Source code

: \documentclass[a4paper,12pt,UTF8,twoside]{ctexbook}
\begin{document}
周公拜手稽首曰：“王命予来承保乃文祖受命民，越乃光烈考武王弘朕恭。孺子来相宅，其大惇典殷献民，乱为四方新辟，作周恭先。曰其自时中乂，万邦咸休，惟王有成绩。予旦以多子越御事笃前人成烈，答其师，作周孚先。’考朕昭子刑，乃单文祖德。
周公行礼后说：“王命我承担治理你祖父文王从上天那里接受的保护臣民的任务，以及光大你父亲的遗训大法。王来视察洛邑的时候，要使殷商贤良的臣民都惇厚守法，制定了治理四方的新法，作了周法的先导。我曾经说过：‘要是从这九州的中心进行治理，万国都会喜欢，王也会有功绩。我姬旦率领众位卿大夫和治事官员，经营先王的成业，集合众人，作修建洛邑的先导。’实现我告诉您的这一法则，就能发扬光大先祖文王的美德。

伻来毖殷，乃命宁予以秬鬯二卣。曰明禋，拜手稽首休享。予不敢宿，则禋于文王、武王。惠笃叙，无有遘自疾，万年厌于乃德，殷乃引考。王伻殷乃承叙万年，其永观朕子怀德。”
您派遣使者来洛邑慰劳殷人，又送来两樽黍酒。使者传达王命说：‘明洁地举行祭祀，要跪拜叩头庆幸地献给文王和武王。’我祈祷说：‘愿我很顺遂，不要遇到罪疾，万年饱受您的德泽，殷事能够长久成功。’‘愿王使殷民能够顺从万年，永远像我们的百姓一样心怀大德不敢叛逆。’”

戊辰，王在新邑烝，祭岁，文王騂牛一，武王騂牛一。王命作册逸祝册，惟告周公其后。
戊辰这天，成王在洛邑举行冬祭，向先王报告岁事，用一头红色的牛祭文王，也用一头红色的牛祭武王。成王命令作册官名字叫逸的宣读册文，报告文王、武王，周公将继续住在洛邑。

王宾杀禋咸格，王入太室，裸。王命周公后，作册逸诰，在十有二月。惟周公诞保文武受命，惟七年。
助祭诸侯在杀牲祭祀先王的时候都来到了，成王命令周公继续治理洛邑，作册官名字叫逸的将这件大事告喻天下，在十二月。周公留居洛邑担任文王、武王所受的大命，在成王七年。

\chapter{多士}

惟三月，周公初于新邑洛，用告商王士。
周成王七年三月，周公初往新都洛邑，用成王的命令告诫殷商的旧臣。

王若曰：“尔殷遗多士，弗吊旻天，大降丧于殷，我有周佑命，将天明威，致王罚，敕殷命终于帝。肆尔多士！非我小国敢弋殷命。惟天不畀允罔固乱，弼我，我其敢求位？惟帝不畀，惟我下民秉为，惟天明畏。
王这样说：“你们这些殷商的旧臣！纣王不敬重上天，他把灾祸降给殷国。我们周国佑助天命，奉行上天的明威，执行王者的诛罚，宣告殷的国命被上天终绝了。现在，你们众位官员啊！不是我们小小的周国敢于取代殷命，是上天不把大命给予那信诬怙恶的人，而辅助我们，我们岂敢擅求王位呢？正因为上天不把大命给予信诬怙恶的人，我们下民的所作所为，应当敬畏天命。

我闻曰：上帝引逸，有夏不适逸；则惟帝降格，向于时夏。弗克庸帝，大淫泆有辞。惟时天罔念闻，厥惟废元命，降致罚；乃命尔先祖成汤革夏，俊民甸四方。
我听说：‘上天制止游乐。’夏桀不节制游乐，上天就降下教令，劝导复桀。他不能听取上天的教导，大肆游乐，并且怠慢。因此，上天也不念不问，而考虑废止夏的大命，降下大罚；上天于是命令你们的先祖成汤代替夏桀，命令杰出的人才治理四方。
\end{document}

◇ ◇ ◇ ◇ ◇ ◇ ◇

## EXERCISE BRIEF
Beginning at the line that contains "我闻曰：上帝引逸，有夏不适逸" and ending at the last line above, copy each line without any change.

## RESPONSE
我闻曰：上帝引逸，有夏不适逸；则惟帝降格，向于时夏。弗克庸帝，大淫泆有辞。惟时天罔念闻，厥惟废元命，降致罚；乃命尔先祖成汤革夏，俊民甸四方。
我听说：‘上天制止游乐。’夏桀不节制游乐，上天就降下教令，劝导复桀。他不能听取上天的教导，大肆游乐，并且怠慢。因此，上天也不念不问，而考虑废止夏的大命，降下大罚；上天于是命令你们的先祖成汤代替夏桀，命令杰出的人才治理四方。
\end{document}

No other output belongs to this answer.